Quando vuole le faccio io a lui se avessi avuto voglia di farle, ma io non sono tenuto, obbligato a rispondere!

A parte il fatto che si trattava di domande che hanno anche le risposte già dirette. Io non ho obblighi nei confronti di nessuno se lui non aveva interesse o intenzioni di stare con il gruppo e prendersi solamente le cariche poteva ben fare a meno. I fatti sono fin troppo evidenti il resto sono solo chiacchiere di chi vuole deformarli! Erano tutti contro di noi durante tutta la campagna elettorale!"

Era una bella novità in assoluto, durata poco e ci dispiace, replichiamo e lui:"Ma noi siamo dieci e siamo compatti, se Iaselli non era d'accordo chi lo ha pregato di andare con Angela Del Vecchio a stendere la convenzione convenzione dopo aver fatto una campagna elettorale si può dire insieme agli altri contro di noi e a festeggiare perfino insieme alle altre liste, e questo gliel'ho anche ricordato, bivacchi e festeggiamenti" Lo interrompiamo:"Ma Iaselli dice che non è vero questo!"

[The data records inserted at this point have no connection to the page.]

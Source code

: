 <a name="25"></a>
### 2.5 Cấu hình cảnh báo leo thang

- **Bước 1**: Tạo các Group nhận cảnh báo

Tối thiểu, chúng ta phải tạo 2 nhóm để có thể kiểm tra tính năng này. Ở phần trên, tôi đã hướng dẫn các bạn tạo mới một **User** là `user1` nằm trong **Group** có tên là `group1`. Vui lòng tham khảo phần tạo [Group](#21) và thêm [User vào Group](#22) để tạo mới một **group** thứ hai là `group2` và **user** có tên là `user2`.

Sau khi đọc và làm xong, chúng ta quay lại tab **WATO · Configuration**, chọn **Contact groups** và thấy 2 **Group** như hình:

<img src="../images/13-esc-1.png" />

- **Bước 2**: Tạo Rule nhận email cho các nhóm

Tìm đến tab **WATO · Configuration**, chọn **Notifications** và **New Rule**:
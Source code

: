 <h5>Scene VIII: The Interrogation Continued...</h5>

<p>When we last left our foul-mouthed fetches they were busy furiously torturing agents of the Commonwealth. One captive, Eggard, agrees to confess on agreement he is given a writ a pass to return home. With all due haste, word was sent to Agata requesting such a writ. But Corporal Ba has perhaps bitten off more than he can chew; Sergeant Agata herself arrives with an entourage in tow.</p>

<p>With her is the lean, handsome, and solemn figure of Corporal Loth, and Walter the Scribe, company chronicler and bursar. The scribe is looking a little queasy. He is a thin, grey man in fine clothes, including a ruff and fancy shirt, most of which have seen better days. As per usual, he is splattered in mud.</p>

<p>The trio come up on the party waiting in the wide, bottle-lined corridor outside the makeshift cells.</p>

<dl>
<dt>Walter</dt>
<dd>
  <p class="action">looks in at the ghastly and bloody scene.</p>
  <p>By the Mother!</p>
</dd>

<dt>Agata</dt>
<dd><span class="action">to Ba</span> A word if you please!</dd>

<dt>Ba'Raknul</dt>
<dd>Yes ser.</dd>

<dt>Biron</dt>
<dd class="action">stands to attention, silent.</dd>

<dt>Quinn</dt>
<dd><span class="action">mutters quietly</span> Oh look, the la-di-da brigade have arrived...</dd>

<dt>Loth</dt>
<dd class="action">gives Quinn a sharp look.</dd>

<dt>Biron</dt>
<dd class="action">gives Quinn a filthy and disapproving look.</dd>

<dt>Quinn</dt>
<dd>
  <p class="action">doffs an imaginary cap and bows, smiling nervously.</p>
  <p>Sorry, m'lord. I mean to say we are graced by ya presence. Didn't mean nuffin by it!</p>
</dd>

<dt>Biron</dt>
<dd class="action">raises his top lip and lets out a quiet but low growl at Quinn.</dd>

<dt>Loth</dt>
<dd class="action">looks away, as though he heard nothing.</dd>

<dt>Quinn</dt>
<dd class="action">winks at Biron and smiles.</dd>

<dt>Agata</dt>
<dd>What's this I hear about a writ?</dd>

E lui:"Non è vero? Ma lo vai a dire a lui, sarà andato via lui ma tutti gli altri sì, comprese le consigliere elette, come fa a dire che non era vero!"Ma non è questa-replichiamo-la ragione per la quale si è rotto!" L'Avv. Ottavio PANNONE continua: "Per coerenza lui non doveva proprio avvicinarsi a noi e venire a chiedere le cariche. Son venuti poi, ottenute le cariche, viaggiavano per conto proprio!Che stanno a fare con me persone che vogliono viaggiare su altre frequenze! Inutile e superfluo!" Ma non venivano coinvolti nelle decisioni, ribattiamo. E lui:"Voi volete scrivere le fesserie, scrivete le fesserie! Io i fatti li so e li ho vissuti! Non c'era alcuna intenzione tanto è vero che si sono presentati con un documento congiunto già bello e predisposto che magicamente Adolfo RUSSO ha tirato fuori dalla borsa e ha presentato a firma di tutti quanti gli undici! Quindi di che vogliamo parlare" E che doveva fare Iaselli-gli ribattiamo-tu hai insistito nel merre all'O.d.G. la revoca sua e del tesoriere! Sembra che ti abbia pregato fino in fondo e che addirittura abbia tentato, senza riuscirci, la strada della gestione collegiale. E lui:" Allora Iaselli chiede scusa ed io ritiro la revoca!Se lui insiste in quelle posizioni con me non ci parla! Con me-ripete-non ci parla! Se un vice si pone in quelle condizioni con me non ci sta! Vado in minoranza?Vado in minoranza! A me nessun medico me lo ha prescritto di fare il Presidente, ionon sono attaccato alle poltrone come tanti! Sticco Iaselli Russo c'è tutto un insieme che, guarda caso, ripeto, è proprio Elio STICCO che presenta la candidatura a presidente di Adolfo RUSSO. A te non dice nulla questo? Adesso fai le tue considerazioni se le vuoi fare in maniera obiettiva." Conclude l'avv. Ottavio PANNONE.